● Instructions to follow:
The required output is every line from the beginning of the entries below through the line that includes "- **Select a", copied exactly.

● Supplied data:
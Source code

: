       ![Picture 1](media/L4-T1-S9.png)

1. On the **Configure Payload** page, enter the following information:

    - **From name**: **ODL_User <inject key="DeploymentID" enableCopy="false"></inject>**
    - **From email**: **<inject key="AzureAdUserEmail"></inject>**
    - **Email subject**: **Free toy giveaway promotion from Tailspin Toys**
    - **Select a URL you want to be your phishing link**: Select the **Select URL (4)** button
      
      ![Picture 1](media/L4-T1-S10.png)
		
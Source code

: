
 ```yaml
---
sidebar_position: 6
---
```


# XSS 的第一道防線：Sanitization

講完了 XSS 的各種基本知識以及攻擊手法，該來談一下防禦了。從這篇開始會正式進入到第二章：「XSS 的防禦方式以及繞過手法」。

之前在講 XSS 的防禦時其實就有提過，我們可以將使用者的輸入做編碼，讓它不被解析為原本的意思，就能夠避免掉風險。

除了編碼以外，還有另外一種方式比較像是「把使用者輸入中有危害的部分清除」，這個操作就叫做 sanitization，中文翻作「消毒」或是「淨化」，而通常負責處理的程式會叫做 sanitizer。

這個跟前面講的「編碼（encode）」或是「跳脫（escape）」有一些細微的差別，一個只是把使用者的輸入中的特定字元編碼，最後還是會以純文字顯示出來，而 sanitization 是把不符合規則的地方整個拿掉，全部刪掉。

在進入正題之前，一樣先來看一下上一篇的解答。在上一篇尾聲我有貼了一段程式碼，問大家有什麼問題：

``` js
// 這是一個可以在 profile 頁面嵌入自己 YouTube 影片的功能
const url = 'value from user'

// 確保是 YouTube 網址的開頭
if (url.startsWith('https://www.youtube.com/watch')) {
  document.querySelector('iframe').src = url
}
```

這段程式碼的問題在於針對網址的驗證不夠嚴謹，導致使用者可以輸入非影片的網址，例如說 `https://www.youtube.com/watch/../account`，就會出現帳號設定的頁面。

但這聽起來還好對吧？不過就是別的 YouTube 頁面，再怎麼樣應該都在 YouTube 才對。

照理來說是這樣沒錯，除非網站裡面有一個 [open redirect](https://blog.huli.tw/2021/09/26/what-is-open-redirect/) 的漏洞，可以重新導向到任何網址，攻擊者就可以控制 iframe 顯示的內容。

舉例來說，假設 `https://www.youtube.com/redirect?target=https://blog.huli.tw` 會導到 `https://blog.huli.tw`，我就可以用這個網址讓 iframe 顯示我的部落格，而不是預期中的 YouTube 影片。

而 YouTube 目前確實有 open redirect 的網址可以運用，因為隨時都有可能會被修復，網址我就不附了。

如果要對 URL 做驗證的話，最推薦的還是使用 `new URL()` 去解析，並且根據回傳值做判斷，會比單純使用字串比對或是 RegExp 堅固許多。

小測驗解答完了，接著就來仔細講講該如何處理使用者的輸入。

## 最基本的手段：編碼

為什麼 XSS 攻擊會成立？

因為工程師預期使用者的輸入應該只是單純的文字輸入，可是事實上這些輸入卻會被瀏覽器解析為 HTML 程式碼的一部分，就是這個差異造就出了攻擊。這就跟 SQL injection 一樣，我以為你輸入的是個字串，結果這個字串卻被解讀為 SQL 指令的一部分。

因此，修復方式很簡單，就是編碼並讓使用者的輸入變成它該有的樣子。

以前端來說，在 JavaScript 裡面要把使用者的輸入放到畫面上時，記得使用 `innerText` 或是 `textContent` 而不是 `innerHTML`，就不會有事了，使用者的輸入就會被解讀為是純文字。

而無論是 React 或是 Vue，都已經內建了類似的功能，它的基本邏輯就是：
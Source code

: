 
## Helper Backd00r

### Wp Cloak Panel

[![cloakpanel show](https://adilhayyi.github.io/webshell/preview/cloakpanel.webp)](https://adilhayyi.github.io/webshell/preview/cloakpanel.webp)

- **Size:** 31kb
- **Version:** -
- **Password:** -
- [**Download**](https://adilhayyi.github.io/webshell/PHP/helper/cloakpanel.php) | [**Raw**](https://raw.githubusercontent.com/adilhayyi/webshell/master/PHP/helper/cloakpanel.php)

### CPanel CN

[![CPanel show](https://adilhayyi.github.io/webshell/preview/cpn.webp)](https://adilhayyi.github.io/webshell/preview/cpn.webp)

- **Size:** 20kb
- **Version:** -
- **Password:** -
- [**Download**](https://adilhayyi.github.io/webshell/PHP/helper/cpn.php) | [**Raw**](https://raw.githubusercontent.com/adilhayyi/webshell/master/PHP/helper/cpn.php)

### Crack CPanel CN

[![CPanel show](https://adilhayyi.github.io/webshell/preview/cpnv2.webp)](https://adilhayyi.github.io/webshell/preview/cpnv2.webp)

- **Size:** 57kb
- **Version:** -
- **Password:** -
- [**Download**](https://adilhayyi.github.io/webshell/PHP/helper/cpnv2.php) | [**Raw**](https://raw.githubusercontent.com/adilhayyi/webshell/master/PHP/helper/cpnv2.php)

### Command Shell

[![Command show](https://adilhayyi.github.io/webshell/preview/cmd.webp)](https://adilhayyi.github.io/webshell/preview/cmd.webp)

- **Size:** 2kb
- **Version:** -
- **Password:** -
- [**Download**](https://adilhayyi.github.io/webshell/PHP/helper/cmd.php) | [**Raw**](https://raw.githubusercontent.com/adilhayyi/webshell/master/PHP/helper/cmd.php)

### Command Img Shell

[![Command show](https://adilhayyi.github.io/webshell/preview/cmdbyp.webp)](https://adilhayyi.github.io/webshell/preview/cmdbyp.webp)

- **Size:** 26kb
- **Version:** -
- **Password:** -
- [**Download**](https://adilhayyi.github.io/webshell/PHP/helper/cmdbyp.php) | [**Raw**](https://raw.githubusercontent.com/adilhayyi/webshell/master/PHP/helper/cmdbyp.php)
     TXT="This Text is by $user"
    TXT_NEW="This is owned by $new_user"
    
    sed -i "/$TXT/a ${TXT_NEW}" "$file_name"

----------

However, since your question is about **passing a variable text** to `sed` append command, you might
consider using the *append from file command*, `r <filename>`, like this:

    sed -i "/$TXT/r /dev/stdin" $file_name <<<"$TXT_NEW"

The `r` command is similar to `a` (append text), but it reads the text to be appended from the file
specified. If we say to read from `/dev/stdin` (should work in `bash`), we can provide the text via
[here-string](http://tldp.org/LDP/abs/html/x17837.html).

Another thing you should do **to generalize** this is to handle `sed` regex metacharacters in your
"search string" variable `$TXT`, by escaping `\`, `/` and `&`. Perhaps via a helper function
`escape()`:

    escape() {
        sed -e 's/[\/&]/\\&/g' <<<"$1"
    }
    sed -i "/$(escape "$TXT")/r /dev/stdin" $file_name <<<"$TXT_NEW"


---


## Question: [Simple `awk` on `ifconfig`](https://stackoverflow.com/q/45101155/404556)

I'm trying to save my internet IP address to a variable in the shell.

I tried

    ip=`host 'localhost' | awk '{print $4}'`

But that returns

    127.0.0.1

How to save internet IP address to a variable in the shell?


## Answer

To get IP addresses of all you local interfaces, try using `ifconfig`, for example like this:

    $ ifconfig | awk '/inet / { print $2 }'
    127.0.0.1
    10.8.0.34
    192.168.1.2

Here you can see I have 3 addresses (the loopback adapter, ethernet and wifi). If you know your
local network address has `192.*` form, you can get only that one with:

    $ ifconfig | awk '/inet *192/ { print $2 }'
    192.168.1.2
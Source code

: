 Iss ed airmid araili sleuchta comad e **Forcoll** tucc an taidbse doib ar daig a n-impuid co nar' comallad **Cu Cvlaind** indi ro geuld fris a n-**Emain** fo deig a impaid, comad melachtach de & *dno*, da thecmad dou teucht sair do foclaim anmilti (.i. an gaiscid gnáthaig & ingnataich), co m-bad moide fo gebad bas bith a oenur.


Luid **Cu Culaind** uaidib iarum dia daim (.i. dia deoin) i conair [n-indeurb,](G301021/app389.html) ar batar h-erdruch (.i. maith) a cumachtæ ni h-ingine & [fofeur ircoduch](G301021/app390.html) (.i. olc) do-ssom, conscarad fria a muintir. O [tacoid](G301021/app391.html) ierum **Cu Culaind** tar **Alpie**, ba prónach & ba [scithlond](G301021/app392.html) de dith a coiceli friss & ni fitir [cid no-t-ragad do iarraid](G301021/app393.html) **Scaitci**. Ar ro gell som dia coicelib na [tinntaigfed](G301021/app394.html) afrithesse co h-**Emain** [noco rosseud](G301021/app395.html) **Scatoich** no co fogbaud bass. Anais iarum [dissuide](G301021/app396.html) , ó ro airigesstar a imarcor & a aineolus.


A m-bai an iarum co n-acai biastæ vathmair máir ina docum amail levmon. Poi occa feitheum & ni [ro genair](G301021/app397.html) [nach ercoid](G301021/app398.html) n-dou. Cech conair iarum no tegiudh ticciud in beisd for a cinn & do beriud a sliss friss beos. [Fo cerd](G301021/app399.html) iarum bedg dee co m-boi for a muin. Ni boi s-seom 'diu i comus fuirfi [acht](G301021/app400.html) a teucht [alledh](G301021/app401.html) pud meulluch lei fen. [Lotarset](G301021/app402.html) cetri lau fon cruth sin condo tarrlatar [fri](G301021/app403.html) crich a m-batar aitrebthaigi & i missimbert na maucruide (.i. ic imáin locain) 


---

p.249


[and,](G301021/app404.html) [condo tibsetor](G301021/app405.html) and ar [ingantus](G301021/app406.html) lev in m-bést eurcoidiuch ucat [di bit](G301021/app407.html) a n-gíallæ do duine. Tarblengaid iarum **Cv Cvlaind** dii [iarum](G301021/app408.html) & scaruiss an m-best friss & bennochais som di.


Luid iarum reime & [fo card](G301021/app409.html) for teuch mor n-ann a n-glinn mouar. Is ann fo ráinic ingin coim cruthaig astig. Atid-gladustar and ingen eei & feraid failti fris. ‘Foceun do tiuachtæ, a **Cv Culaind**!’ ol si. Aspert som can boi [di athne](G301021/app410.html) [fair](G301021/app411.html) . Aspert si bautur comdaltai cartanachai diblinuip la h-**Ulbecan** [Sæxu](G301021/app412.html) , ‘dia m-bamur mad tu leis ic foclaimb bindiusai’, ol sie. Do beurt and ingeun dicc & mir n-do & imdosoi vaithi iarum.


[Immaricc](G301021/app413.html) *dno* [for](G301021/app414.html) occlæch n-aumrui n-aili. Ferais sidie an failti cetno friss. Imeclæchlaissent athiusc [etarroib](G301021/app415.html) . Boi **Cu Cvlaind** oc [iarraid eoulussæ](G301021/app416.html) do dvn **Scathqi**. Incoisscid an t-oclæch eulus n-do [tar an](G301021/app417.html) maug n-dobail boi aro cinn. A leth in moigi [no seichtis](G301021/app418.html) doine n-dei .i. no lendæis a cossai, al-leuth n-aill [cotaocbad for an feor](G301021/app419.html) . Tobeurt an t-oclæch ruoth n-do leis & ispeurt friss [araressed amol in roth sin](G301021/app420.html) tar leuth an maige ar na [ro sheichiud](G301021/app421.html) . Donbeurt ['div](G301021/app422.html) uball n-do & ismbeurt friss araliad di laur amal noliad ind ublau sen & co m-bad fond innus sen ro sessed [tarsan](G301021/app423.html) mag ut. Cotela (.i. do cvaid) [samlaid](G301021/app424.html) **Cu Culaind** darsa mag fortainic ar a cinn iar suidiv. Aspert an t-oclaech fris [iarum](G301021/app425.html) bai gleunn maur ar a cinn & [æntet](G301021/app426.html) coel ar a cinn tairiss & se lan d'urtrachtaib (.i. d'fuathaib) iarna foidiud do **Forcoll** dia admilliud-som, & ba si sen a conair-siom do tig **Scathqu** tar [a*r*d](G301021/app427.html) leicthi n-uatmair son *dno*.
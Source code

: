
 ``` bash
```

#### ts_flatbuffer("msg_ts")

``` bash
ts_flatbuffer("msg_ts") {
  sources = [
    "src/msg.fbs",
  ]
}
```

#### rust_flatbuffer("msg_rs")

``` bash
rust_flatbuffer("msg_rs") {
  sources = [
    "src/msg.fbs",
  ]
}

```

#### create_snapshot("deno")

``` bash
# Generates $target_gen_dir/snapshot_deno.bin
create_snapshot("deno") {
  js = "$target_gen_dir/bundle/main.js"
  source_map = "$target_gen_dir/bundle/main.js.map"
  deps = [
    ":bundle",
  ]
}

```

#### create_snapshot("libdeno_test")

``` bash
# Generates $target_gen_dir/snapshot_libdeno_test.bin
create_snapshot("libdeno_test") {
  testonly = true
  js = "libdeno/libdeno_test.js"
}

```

● Solution below:
Source code

:       ![Picture 1](media/L4-T1-S9.png)

1. On the **Configure Payload** page, enter the following information:

    - **From name**: **ODL_User <inject key="DeploymentID" enableCopy="false"></inject>**
    - **From email**: **<inject key="AzureAdUserEmail"></inject>**
    - **Email subject**: **Free toy giveaway promotion from Tailspin Toys**
    - **Select a URL you want to be your phishing link**: Select the **Select URL (4)** button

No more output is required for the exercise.